Et de l’autre côté de la feuille, il avait griffonné ce post-scriptum : « Pas encore de nouvelles des renseignements que vous m’avez demandés. Les choses vont lentement en ce domaine. Vous me donnez pourtant l’espoir que nous ne tarderons pas à leur mettre la main au collet. »

Et c’était signé : « S ».

Dasein soupesa l’automatique, résista à la tentation de le balancer par la fenêtre. L’objet incarnait une menace définitive. Qu’avait-il dit pour pousser Selador à le lui expédier ? Ou bien était-ce un élément de l’obscur gambit qu’il était en train d’élaborer ?

Pouvait-il servir à lui rappeler son devoir ? Une pensée qui résonnait douloureusement dans sa tête meurtrie.

Une ligne de son message lui revint en mémoire et il la relut : « … leur mettre la main au collet. »

Est-ce donc là ce que je suis censé faire ? Les mettre en situation d’être poursuivis ?

Il se rappela les allusions de Marden concernant les motifs qui avaient amené les enquêteurs précédents.

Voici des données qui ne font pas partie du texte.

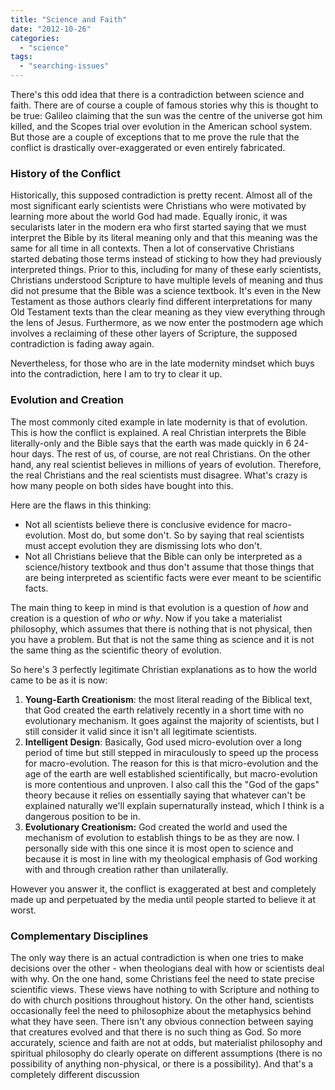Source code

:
 ```yaml
---
title: "Science and Faith"
date: "2012-10-26"
categories: 
  - "science"
tags: 
  - "searching-issues"
---
```


There's this odd idea that there is a contradiction between science and faith. There are of course a couple of famous stories why this is thought to be true: Galileo claiming that the sun was the centre of the universe got him killed, and the Scopes trial over evolution in the American school system. But those are a couple of exceptions that to me prove the rule that the conflict is drastically over-exaggerated or even entirely fabricated.

### History of the Conflict

Historically, this supposed contradiction is pretty recent. Almost all of the most significant early scientists were Christians who were motivated by learning more about the world God had made. Equally ironic, it was secularists later in the modern era who first started saying that we must interpret the Bible by its literal meaning only and that this meaning was the same for all time in all contexts. Then a lot of conservative Christians started debating those terms instead of sticking to how they had previously interpreted things. Prior to this, including for many of these early scientists, Christians understood Scripture to have multiple levels of meaning and thus did not presume that the Bible was a science textbook. It's even in the New Testament as those authors clearly find different interpretations for many Old Testament texts than the clear meaning as they view everything through the lens of Jesus. Furthermore, as we now enter the postmodern age which involves a reclaiming of these other layers of Scripture, the supposed contradiction is fading away again.

<!--more-->Nevertheless, for those who are in the late modernity mindset which buys into the contradiction, here I am to try to clear it up.

### Evolution and Creation

The most commonly cited example in late modernity is that of evolution. This is how the conflict is explained. A real Christian interprets the Bible literally-only and the Bible says that the earth was made quickly in 6 24-hour days. The rest of us, of course, are not real Christians. On the other hand, any real scientist believes in millions of years of evolution. Therefore, the real Christians and the real scientists must disagree. What's crazy is how many people on both sides have bought into this.

Here are the flaws in this thinking:

- Not all scientists believe there is conclusive evidence for macro-evolution. Most do, but some don't. So by saying that real scientists must accept evolution they are dismissing lots who don't.
- Not all Christians believe that the Bible can only be interpreted as a science/history textbook and thus don't assume that those things that are being interpreted as scientific facts were ever meant to be scientific facts.

The main thing to keep in mind is that evolution is a question of _how_ and creation is a question of _who or why_. Now if you take a materialist philosophy, which assumes that there is nothing that is not physical, then you have a problem. But that is not the same thing as science and it is not the same thing as the scientific theory of evolution.

So here's 3 perfectly legitimate Christian explanations as to how the world came to be as it is now:

1. **Young-Earth Creationism**: the most literal reading of the Biblical text, that God created the earth relatively recently in a short time with no evolutionary mechanism. It goes against the majority of scientists, but I still consider it valid since it isn't all legitimate scientists.
2. **Intelligent Design**: Basically, God used micro-evolution over a long period of time but still stepped in miraculously to speed up the process for macro-evolution. The reason for this is that micro-evolution and the age of the earth are well established scientifically, but macro-evolution is more contentious and unproven. I also call this the "God of the gaps" theory because it relies on essentially saying that whatever can't be explained naturally we'll explain supernaturally instead, which I think is a dangerous position to be in.
3. **Evolutionary Creationism:** God created the world and used the mechanism of evolution to establish things to be as they are now. I personally side with this one since it is most open to science and because it is most in line with my theological emphasis of God working with and through creation rather than unilaterally.

However you answer it, the conflict is exaggerated at best and completely made up and perpetuated by the media until people started to believe it at worst.

### Complementary Disciplines

The only way there is an actual contradiction is when one tries to make decisions over the other - when theologians deal with how or scientists deal with why. On the one hand, some Christians feel the need to state precise scientific views. These views have nothing to with Scripture and nothing to do with church positions throughout history. On the other hand, scientists occasionally feel the need to philosophize about the metaphysics behind what they have seen. There isn't any obvious connection between saying that creatures evolved and that there is no such thing as God. So more accurately, science and faith are not at odds, but materialist philosophy and spiritual philosophy do clearly operate on different assumptions (there is no possibility of anything non-physical, or there is a possibility). And that's a completely different discussion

Dasein déglutit. En la relisant encore, la phrase de Selador sonnait comme un lapsus. La main du bon docteur avait-elle glissé ? Envoyer un revolver ne lui ressemblait pas. À vrai dire, Dasein s’aperçut que si on lui avait posé la question, il aurait répondu que Selador n’était même pas le genre d’homme à posséder une arme.

Que faire de ce foutu machin maintenant qu’il l’avait ?

Dasein le vérifia ; vit que le chargeur était plein ; aucune balle n’était engagée dans la chambre. Il résista à la tentation de le fourrer dans la boîte à gants et de l’oublier. Si jamais le camion était fouillé…

Satané Selador !

Tout en se sentant idiot, Dasein glissa l’arme dans sa poche arrière, rabattit sa veste. Il s’occuperait de Selador plus tard. Pour l’instant, il y avait Piaget… et Piaget avait quelques réponses à lui fournir.